My dad, Henry Clay Pruitt, who I have written about before, was born in the mountains of North Carolina. Following World War I, his mother wanted the family to move to Raleigh where there were jobs. His father didn’t. My grandparents divorced in 1920 when most Baptists didn’t get divorced. It was rumoured that if his mother ever returned the KKK would burn a cross on the property! At 9, my father lost his sense of home and family. 

He lived and worked on tenant farms with his father and two brothers until a kind woman noticed that he, now 11, loved school whenever he could attend. She arranged for him to enrol at Berea Academy in Berea, Kentucky where he lived until he finished high school, late, at 19. It was the Great Depression by then and my father took to selling magazines in the Northeast telling prospective buyers he was working his way through college.

A lie told my many young men in those days.

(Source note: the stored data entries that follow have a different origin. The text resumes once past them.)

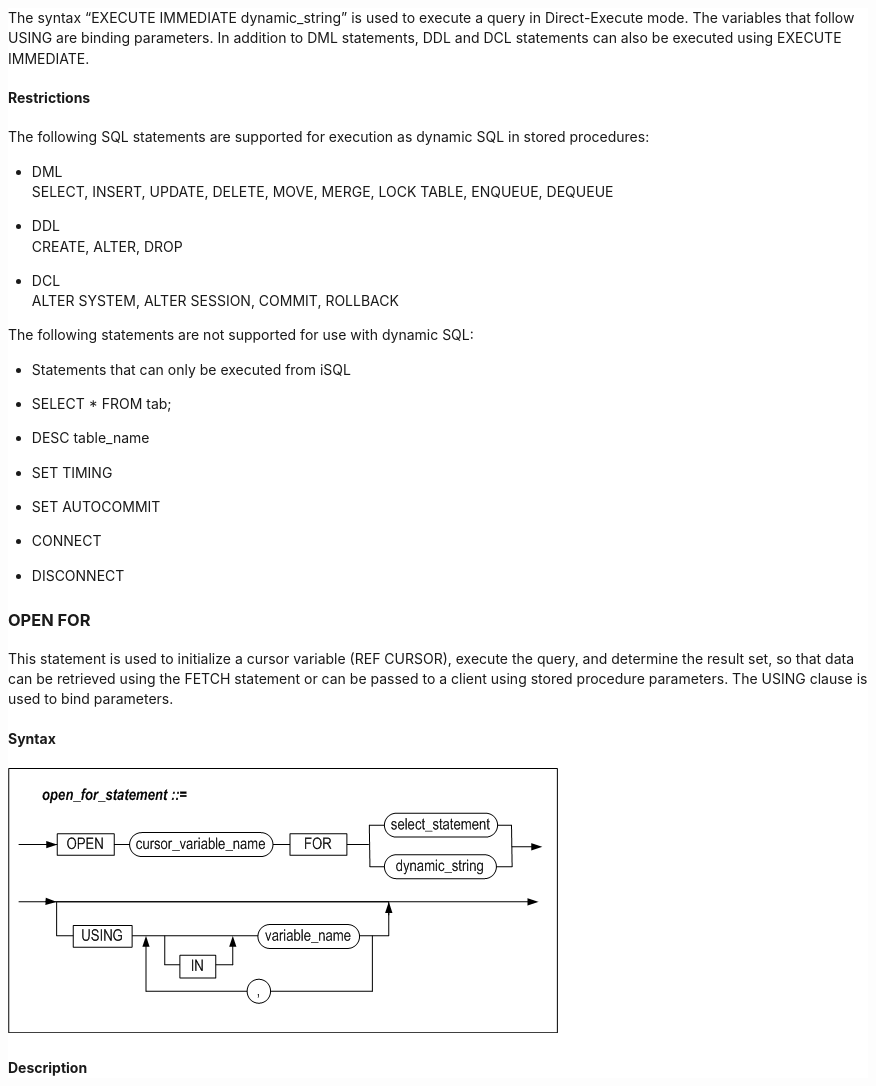 The syntax “EXECUTE IMMEDIATE dynamic_string” is used to execute a query in Direct-Execute mode. The variables that follow USING are binding parameters. In addition to DML statements, DDL and DCL statements can also be executed using EXECUTE IMMEDIATE.

#### Restrictions

The following SQL statements are supported for execution as dynamic SQL in stored procedures:

-   DML  
    SELECT, INSERT, UPDATE, DELETE, MOVE, MERGE, LOCK TABLE, ENQUEUE, DEQUEUE

-   DDL  
    CREATE, ALTER, DROP

-   DCL  
    ALTER SYSTEM, ALTER SESSION, COMMIT, ROLLBACK

The following statements are not supported for use with dynamic SQL:

-   Statements that can only be executed from iSQL

-   SELECT \* FROM tab;

-   DESC table_name

-   SET TIMING

-   SET AUTOCOMMIT

-   CONNECT

-   DISCONNECT

### OPEN FOR 

This statement is used to initialize a cursor variable (REF CURSOR), execute the query, and determine the result set, so that data can be retrieved using the FETCH statement or can be passed to a client using stored procedure parameters. The USING clause is used to bind parameters.

#### Syntax

![](media/StoredProcedure/open_for_statement.gif)

#### Description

One day, when he had walked up a long drive to a large home in Providence, Rhode Island--those were the days when poor young men dreamed of being millionaires - my father told the lie to the woman who came to the door. She said, “I know you are not telling me the truth, but you look like an intelligent person. Maybe you should stop telling this lie and go to college.” 

Instead he returned to Raleigh where most of the family then lived and tried, for a few years, to put his family back together. Finally, his mother told him it wasn’t going to happen and that he needed to make his own way in the world. So, he joined the Army and spent four years in Panama. Then he joined the Navy and spent the next three years sailing from the Aleutians to Australia.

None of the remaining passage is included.